İnsan vücudunun işleyişinin mükemmelliği sayesinde, sistemler bir bütünlük ve ahenk içinde çalışır. Bu mükemmelliğin bir tanesi de, vücutta meydana gelen kanamaların kısa sürede durması ve kan kaybından ölmenin önüne geçilmesi için kanın pıhtılaşma becerisidir. Ancak bazı insanlarda pıhtılaşmayı sağlayan sistemlerde sorun olabilmektedir. Pıhtılaşmayı sağlayan etken faktörler, trombositler ve damar duvarında yer alan hücreler yeterli şekilde çalışmaz. Böylece kanama sırasında pıhtılaşma oluşmaz ve bu çok hayati bir önem taşır. İşte, kanın pıhtılaşmama durumu hemofili hastalığı olarak nitelendirilir.
Hemofili Hastalığı İle İlgili Genel Bilgiler
Hemofili, genetik bir rahatsızlık olarak doğuştan gelen bir hastalıktır. Pıhtılaşma faktörlerinden faktör 8 ve faktör 9 eksikliği ya da tamamen olmamasından dolayı ortaya çıkar. Bu durumda, vücudun bir noktasında meydana gelen kanama ya hiç durmamaktadır ya da çok zor şartlarda geç şekilde durdurulabilmektedir.
Bu hastalık 2 çeşit olacak şekilde farklılık gösterir. Bunlardan ilki faktör 8 eksikliğinden kaynaklanan ve klasik hemofili olarak adlandırılan “Hemofili A” ve faktör 9 eksikliğinden kaynaklanan “Hemofili B”dir.
Hastalık şiddetli yani ağır, orta ya da hafif hemofili olarak üç kademeli olarak görülmektedir. Eğer ki pıhtılaşma faktörleri nerdeyse yok denecek kadar az ise şiddetli diye nitelendirilirken, normal değerlere nazaran oldukça az olmasına karşı yok denemeyecek kadar var olan farklı seviyelerde pıhtılaşma faktörleri orta ve biraz daha bu değerler fazlaysa hafif olarak sınıflandırılır.

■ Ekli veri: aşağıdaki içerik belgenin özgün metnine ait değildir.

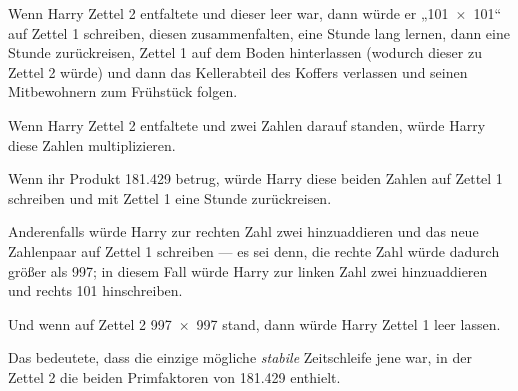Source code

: Wenn Harry Zettel 2 entfaltete und dieser leer war, dann würde er „101~$\times$~101“ auf Zettel 1 schreiben, diesen zusammenfalten, eine Stunde lang lernen, dann eine Stunde zurückreisen, Zettel 1 auf dem Boden hinterlassen (wodurch dieser zu Zettel 2 würde) und dann das Kellerabteil des Koffers verlassen und seinen Mitbewohnern zum Frühstück folgen.

Wenn Harry Zettel 2 entfaltete und zwei Zahlen darauf standen, würde Harry diese Zahlen multiplizieren.

Wenn ihr Produkt 181.429 betrug, würde Harry diese beiden Zahlen auf Zettel 1 schreiben und mit Zettel 1 eine Stunde zurückreisen.

Anderenfalls würde Harry zur rechten Zahl zwei hinzuaddieren und das neue Zahlenpaar auf Zettel 1 schreiben — es sei denn, die rechte Zahl würde dadurch größer als 997; in diesem Fall würde Harry zur linken Zahl zwei hinzuaddieren und rechts 101 hinschreiben.

Und wenn auf Zettel 2 997~$\times$~997 stand, dann würde Harry Zettel 1 leer lassen.

Das bedeutete, dass die einzige mögliche \emph{stabile} Zeitschleife jene war, in der Zettel 2 die beiden Primfaktoren von 181.429 enthielt.

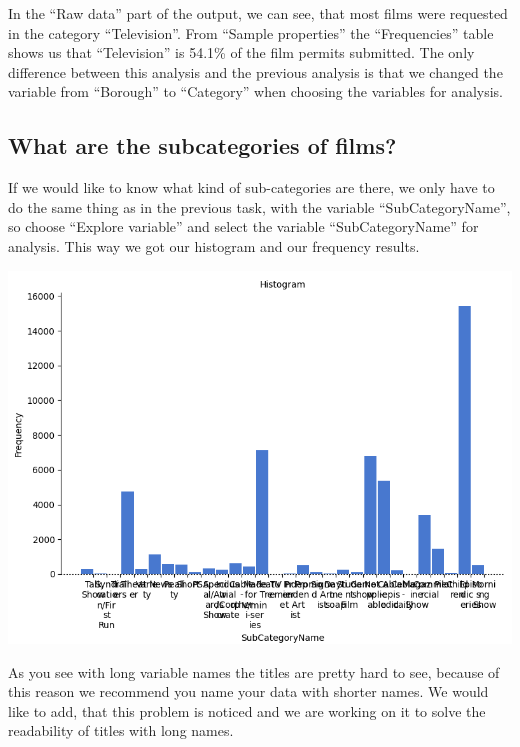 \documentclass[
]{book}
\begin{document}
In the ``Raw data'' part of the output, we can see, that most films were requested in the category ``Television''. From ``Sample properties'' the ``Frequencies'' table shows us that ``Television'' is 54.1\% of the film permits submitted. The only difference between this analysis and the previous analysis is that we changed the variable from ``Borough'' to ``Category'' when choosing the variables for analysis.

\hypertarget{what-are-the-subcategories-of-films}{%
\subsection{What are the subcategories of films?}\label{what-are-the-subcategories-of-films}}

If we would like to know what kind of sub-categories are there, we only have to do the same thing as in the previous task, with the variable ``SubCategoryName'', so choose ``Explore variable'' and select the variable ``SubCategoryName'' for analysis. This way we got our histogram and our frequency results.

\includegraphics{img/ch1/expvar_histogram(subcategory).png}

As you see with long variable names the titles are pretty hard to see, because of this reason we recommend you name your data with shorter names. We would like to add, that this problem is noticed and we are working on it to solve the readability of titles with long names.
\end{document}
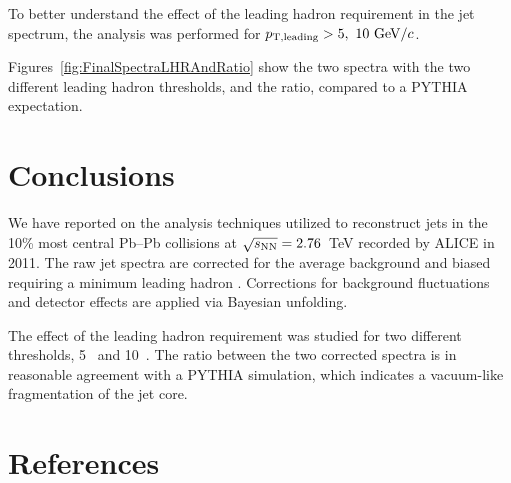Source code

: \documentclass[a4paper]{jpconf}
\begin{document}
To better understand the effect of the leading hadron requirement
in the jet \pT{} spectrum, the analysis was performed for $p_{\rm T, leading} > 5,~10~\mathrm{GeV}/c$.

Figures~\ref{fig:FinalSpectraLHRAndRatio} show the two spectra with the two different leading hadron thresholds,
and the ratio, compared to a PYTHIA expectation. 

\section{Conclusions}
We have reported on the analysis techniques utilized to reconstruct jets in the 10\% most central Pb--Pb 
collisions at $\sqrt{s_{\rm NN}}=2.76$~TeV recorded by ALICE in 2011. The raw jet \pT{} spectra are corrected for the average
background and biased requiring a minimum leading hadron \pT{}. Corrections
for background fluctuations and detector effects are applied via Bayesian unfolding.

The effect of the leading hadron requirement was studied for two different thresholds, 5~\gevc{} and 10~\gevc{}.
The ratio between the two corrected spectra is in reasonable agreement with a PYTHIA simulation, 
which indicates a vacuum-like fragmentation of the jet core.

\section*{References}

\end{document}
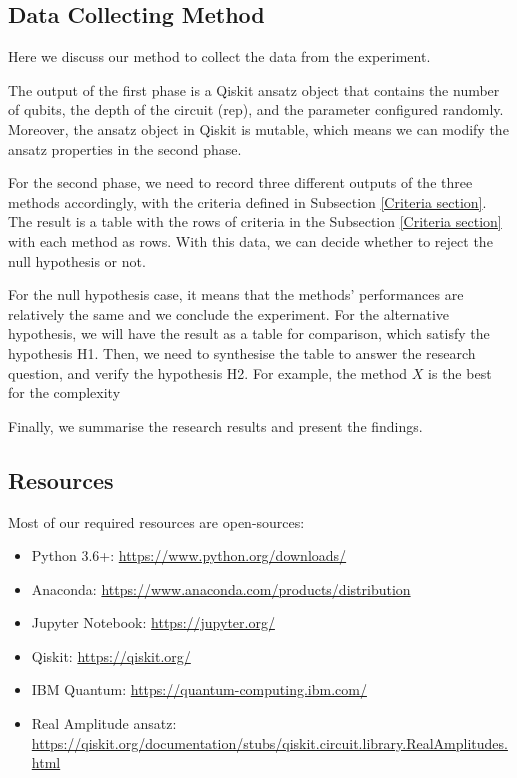 \subsection{Data Collecting Method}
\label{Data Collecting Section}
Here we discuss our method to collect the data from the experiment.

The output of the first phase is a Qiskit ansatz object that contains the number of qubits, the depth of the circuit (rep), and the parameter configured randomly.
Moreover, the ansatz object in Qiskit is mutable, which means we can modify the ansatz properties in the second phase.

For the second phase, we need to record three different outputs of the three methods accordingly, with the criteria defined in Subsection \ref{Criteria section}.
The result is a table with the rows of criteria in the Subsection \ref{Criteria section} with each method as rows.
With this data, we can decide whether to reject the null hypothesis or not.

For the null hypothesis case, it means that the methods' performances are relatively the same and we conclude the experiment.
For the alternative hypothesis, we will have the result as a table for comparison, which satisfy the hypothesis H1. 
Then, we need to synthesise the table to answer the research question, and verify the hypothesis H2. 
For example, the method $X$ is the best for the complexity

Finally, we summarise the research results and present the findings.

\subsection{Resources}
Most of our required resources are open-sources:
\begin{itemize}
    \item Python 3.6+: \url{https://www.python.org/downloads/}
    \item Anaconda: \url{https://www.anaconda.com/products/distribution}
    \item Jupyter Notebook: \url{https://jupyter.org/}
    \item Qiskit: \url{https://qiskit.org/}
    \item IBM Quantum: \url{https://quantum-computing.ibm.com/}
    \item Real Amplitude ansatz: \url{https://qiskit.org/documentation/stubs/qiskit.circuit.library.RealAmplitudes.html}
\end{itemize}

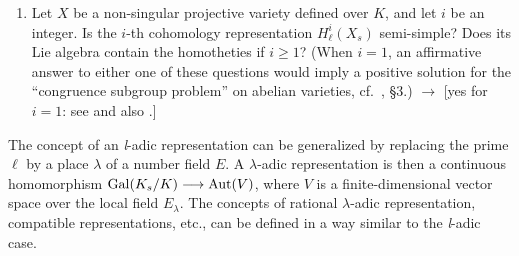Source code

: \begin{enumerate}[label=\arabic*.,leftmargin=2.2em,itemsep=0.15ex,topsep=0.4ex]
\item Let $X$ be a non-singular projective variety defined over $K$,
and let $i$ be an integer.  Is the $i$-th cohomology representation
$H^i_\ell(X_s)$ semi-simple?  Does its Lie algebra contain the
homotheties if $i \geq 1$?  (When $i = 1$, an affirmative answer to
either one of these questions would imply a positive solution for the
``congruence subgroup problem'' on abelian varieties,
cf.~\cite{serre-congr}, \S3.)  $\longrightarrow$ [yes for $i=1$: see
\cite{bogomolov} and also \cite{serre-congr2}.]
\end{enumerate}


The concept of an \textit{l}-adic representation can be generalized by
replacing the prime $\ell$ by a place $\lambda$ of a number field $E$.
A $\lambda$-adic representation is then a continuous homomorphism
$\Gal(K_s/K) \longrightarrow \Aut(V)$, where $V$ is a
finite-dimensional vector space over the local field $E_\lambda$.  The
concepts of rational $\lambda$-adic representation, compatible
representations, etc., can be defined in a way similar to the
\textit{l}-adic case.

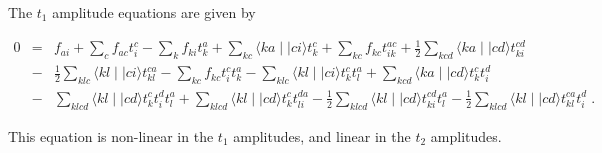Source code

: \documentclass[aps,prc,twocolumn,floatfix]{revtex4}
\begin{document}
The $t_1$ amplitude equations are given by
\begin{widetext}
\begin{eqnarray}
0 & = & f_{ai} + \sum_cf_{ac}t^c_i - \sum_k f_{ki}t^a_k +  
\sum_{kc}\langle ka\mid\mid ci\rangle t^c_k + \sum_{kc}f_{kc}t^{ac}_{ik}
+\frac{1}{2}\sum_{kcd}\langle ka\mid\mid cd\rangle t^{cd}_{ki} \nonumber \\
  & - & \frac{1}{2}\sum_{klc}\langle kl\mid\mid ci \rangle t^{ca}_{kl}
-\sum_{kc}f_{kc}t^c_it^a_k -\sum_{klc}\langle kl\mid\mid ci\rangle t^c_k t^a_l
+\sum_{kcd} \langle ka\mid\mid cd \rangle t^c_k t^d_i  \nonumber \\
  & - & \sum_{klcd}\langle kl\mid\mid cd\rangle t^c_kt^d_it^a_l
+ \sum_{klcd}\langle kl\mid\mid cd\rangle t^c_kt^{da}_{li}
- \frac{1}{2} \sum_{klcd}\langle kl\mid\mid cd\rangle t^{cd}_{ki}t^{a}_{l}
- \frac{1}{2} \sum_{klcd}\langle kl\mid\mid cd\rangle t^{ca}_{kl}t^{d}_{i}\;.
\label{t1_eqn}
\end{eqnarray}
\end{widetext}
This equation is non-linear in the $t_1$ amplitudes, and linear in
the $t_2$ amplitudes. 
\end{document}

Hemofili tamamen ortadan kaldırılan bir hastalık değildir. Etkin bir tedavi yöntemi ile bu durum kontrol altına alınıp, hastalar tüm yaşam boyunca sağlıklı şekilde yaşama imkanına sahiplerdir. Bunun için en çok uygulanan tedavi yöntemi ise, klasik hemofili hastalığı tedavisi olarak adlandırılan replasman tedavisidir. Bu tedavi ile birlikte, kişide faktör 8 ya da faktör 9’dan hangisi eksikse, yavaş yavaş hastaya nakledilmesi sağlanır. Evde de yapılabilen bir işlem olan replasman tedavisi, uygulaması oldukça kolay bir işlemdir. Replasman tedavisi iki şekilde yapılır. Bu tedavi ister önleyici ister tedavi edici şekilde uygulanır. Ancak önleyici tedavi, herhangi bir kanama olmadan önce yapıldığından ve kanama meydana geldiğinde vücut hazır olduğundan, riskleri oldukça minimize etmektedir.